5

For example if I have a variable named test declared like:

test db 0x01      ;suppose the address is 0x00000052

If I do something like:

mov rax, test     ;rax = 0x00000052
mov rax, [test]   ;rax = 0x01

But, when I try to save in it, if we're following the same pattern:

mov test, 0x01    ;address 0x00000052 = 0x01
mov [test], 0x01  ;address 0x01 = 0x01

But it actually is:

mov [test], 0x01  ;address 0x00000052 = 0x01

So, why the square brackets behave differently depending if they are the first or second operands?

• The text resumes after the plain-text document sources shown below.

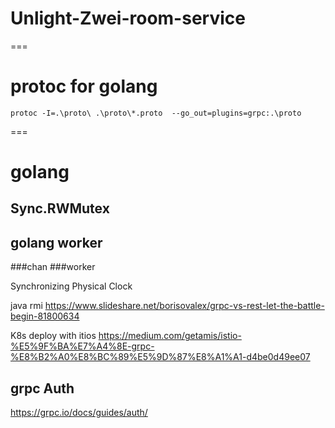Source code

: # Unlight-Zwei-room-service 



===

# protoc for golang
```
protoc -I=.\proto\ .\proto\*.proto  --go_out=plugins=grpc:.\proto
```

===

# golang 

## Sync.RWMutex

[](https://wizardforcel.gitbooks.io/gopl-zh/ch9/ch9-03.html)


## golang worker

###chan  ###worker


Synchronizing Physical Clock


java rmi 
https://www.slideshare.net/borisovalex/grpc-vs-rest-let-the-battle-begin-81800634

K8s deploy with itios 
https://medium.com/getamis/istio-%E5%9F%BA%E7%A4%8E-grpc-%E8%B2%A0%E8%BC%89%E5%9D%87%E8%A1%A1-d4be0d49ee07



## grpc Auth 

https://grpc.io/docs/guides/auth/
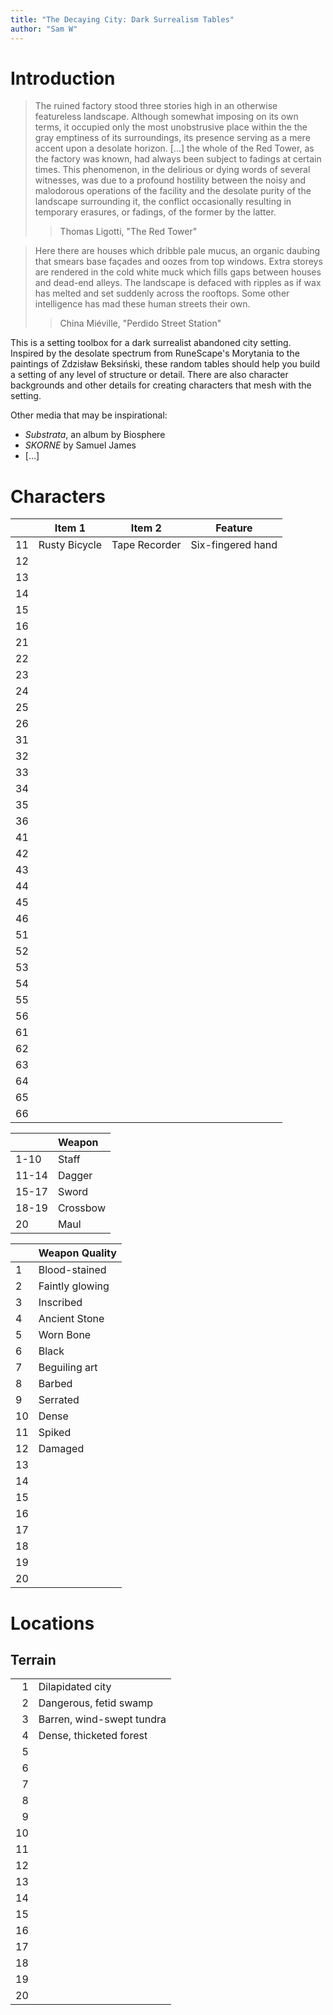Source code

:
 ```yaml
---
title: "The Decaying City: Dark Surrealism Tables"
author: "Sam W"
---
```


# Introduction

> The ruined factory stood three stories high in an otherwise featureless landscape. Although somewhat imposing on its own terms, it occupied only the most unobstrusive place within the the gray emptiness of its surroundings, its presence serving as a mere accent upon a desolate horizon. [...] the whole of the Red Tower, as the factory was known, had always been subject to fadings at certain times. This phenomenon, in the delirious or dying words of several witnesses, was due to a profound hostility between the noisy and malodorous operations of the facility and the desolate purity of the landscape surrounding it, the conflict occasionally resulting in temporary erasures, or fadings, of the former by the latter.
>> Thomas Ligotti, "The Red Tower"

> Here there are houses which dribble pale mucus, an organic daubing that smears base façades and oozes from top windows. Extra storeys are rendered in the cold white muck which fills gaps between houses and dead-end alleys. The landscape is defaced with ripples as if wax has melted and set suddenly across the rooftops. Some other intelligence has mad these human streets their own.
>> China Miéville, "Perdido Street Station"


This is a setting toolbox for a dark surrealist abandoned city setting. Inspired by the desolate spectrum from RuneScape's Morytania to the paintings of Zdzisław Beksiński, these random tables should help you build a setting of any level of structure or detail. There are also character backgrounds and other details for creating characters that mesh with the setting.

Other media that may be inspirational:

 - *Substrata*, an album by Biosphere
 - *SKORNE* by Samuel James
 - [...]


# Characters

|    | Item 1        | Item 2        | Feature           |
|:---|---------------|---------------|-------------------|
| 11 | Rusty Bicycle | Tape Recorder | Six-fingered hand |
| 12 |               |               |                   |
| 13 |               |               |                   |
| 14 |               |               |                   |
| 15 |               |               |                   |
| 16 |               |               |                   |
| 21 |               |               |                   |
| 22 |               |               |                   |
| 23 |               |               |                   |
| 24 |               |               |                   |
| 25 |               |               |                   |
| 26 |               |               |                   |
| 31 |               |               |                   |
| 32 |               |               |                   |
| 33 |               |               |                   |
| 34 |               |               |                   |
| 35 |               |               |                   |
| 36 |               |               |                   |
| 41 |               |               |                   |
| 42 |               |               |                   |
| 43 |               |               |                   |
| 44 |               |               |                   |
| 45 |               |               |                   |
| 46 |               |               |                   |
| 51 |               |               |                   |
| 52 |               |               |                   |
| 53 |               |               |                   |
| 54 |               |               |                   |
| 55 |               |               |                   |
| 56 |               |               |                   |
| 61 |               |               |                   |
| 62 |               |               |                   |
| 63 |               |               |                   |
| 64 |               |               |                   |
| 65 |               |               |                   |
| 66 |               |               |                   |

|       | Weapon   |
|:------|:---------|
| 1-10  | Staff    |
| 11-14 | Dagger   |
| 15-17 | Sword    |
| 18-19 | Crossbow |
| 20    | Maul     |

|    | Weapon Quality  |
|:---|:----------------|
| 1  | Blood-stained   |
| 2  | Faintly glowing |
| 3  | Inscribed       |
| 4  | Ancient Stone   |
| 5  | Worn Bone       |
| 6  | Black           |
| 7  | Beguiling art   |
| 8  | Barbed          |
| 9  | Serrated        |
| 10 | Dense           |
| 11 | Spiked          |
| 12 | Damaged         |
| 13 |                 |
| 14 |                 |
| 15 |                 |
| 16 |                 |
| 17 |                 |
| 18 |                 |
| 19 |                 |
| 20 |                 |




# Locations

## Terrain

|    |                           |
|---:|:--------------------------|
|  1 | Dilapidated city          |
|  2 | Dangerous, fetid swamp    |
|  3 | Barren, wind-swept tundra |
|  4 | Dense, thicketed forest   |
|  5 |                           |
|  6 |                           |
|  7 |                           |
|  8 |                           |
|  9 |                           |
| 10 |                           |
| 11 |                           |
| 12 |                           |
| 13 |                           |
| 14 |                           |
| 15 |                           |
| 16 |                           |
| 17 |                           |
| 18 |                           |
| 19 |                           |
| 20 |                           |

  • `mov test, 0x01` would mean `0x00000052 = 0x01`, i.e. number = other_number, which doesn't make sense. Your comment *";address 0x00000052 = 0x01"* somehow assumes the value 0x52 is memory address, but there's no reason to assume that. BTW `test` is not variable, it is symbolic label for certain memory address `0x52`, you can create label just by `test:`, you don't need to follow it with `db` directive to reserve any space (although you should, if you want to overwrite the bytes following that label). My quarrel is about how you think about it, there are no variables in asm. – Ped7g Mar 28 '18 at 12:41
  • and `mov [test], 0x01 ;address 0x01 = 0x01` has weird comment too... it's `mov [0x52],1` = store value `1` into memory at address `0x52`, and it's ambiguous, as the assembler can't tell from that source if you want to store 8/16/32/64 bit value `1`, NASM should either fail or at least emit warning on that line. In ambiguous case you should specify size explicitly, like `mov byte [test],1` -> to write only single byte into memory. (BTW "why" - because Intel syntax marks memory access with square brackets and NASM creators decided to follow that rigorously). – Ped7g Mar 28 '18 at 12:43
  • 2
    Because [NASM Requires Square Brackets For Memory References](http://www.nasm.us/xdoc/2.11.08/html/nasmdoc2.html#section-2.2.2) – Jester Mar 28 '18 at 12:51
  • `mov rax, test ;rax = 0x00000052` shows you're probably looking at disassembly of a `.o` you haven't linked. It's 0x52 bytes from the start of the file or something. `mov rax, test` is a [`mov r64, sign_extended_imm32`](http://felixcloutier.com/x86/MOV.html) of the address. – Peter Cordes Mar 28 '18 at 13:16
  • Thanks for the insightful answers! About the "variables in assembly", I've already programmed plenty of assembly on HCS12, but it's a microcontroller with only A and B registers, and referencing memory is only "$", that's why I was so confused why mov rax, [test] is different from mov [test], rax. – Pedro Palhari Mar 28 '18 at 13:31
  • 1
    In C int *a; x=a vs y=*a the latter is with brackets in this asm syntax and the former without. – old_timer Mar 28 '18 at 14:18
  • 1
    In x86 asm, the destination is always the first operand. `mov rax, [test]` is a load, the other order is a store (different opcode but same mnemonic). On load/store architectures with separate mnemonics like `lw` and `sw`, it's typical for them not to follow the pattern of which operand is the destination for ALU instructions. e.g. MIPS `lw $t0, ($a0)` and `sw $t0, ($a0)`, not `sw ($a0), $t0`. But on x86, almost all instructions can have a memory source or a memory destination, so they always respect the operand ordering. – Peter Cordes Mar 28 '18 at 16:56
  • @PedroPalhari I see... x86 is lot more versatile, so you can write both `mov eax,0x52` and `mov eax,[0x52]`, first one will load the value 0x52 itself into `eax`, the second will use `0x52` as memory address, and load 32 bit value (size is deducted from target register = eax = 32 bits) from memory. When you flip the arguments, the source vs destination is flipped, which makes sense with `mov [0x52],eax` (storing 32 bit value of `eax` into memory), but not `mov 0x52,eax` (immediate constant is not something desirable for writing into). NASM is consistent in style "[] = memory access". – Ped7g Mar 28 '18 at 19:54

2 Answers2

5

In most assemblers, using square brackets dereferences a memory location. You are treating the value as a memory address.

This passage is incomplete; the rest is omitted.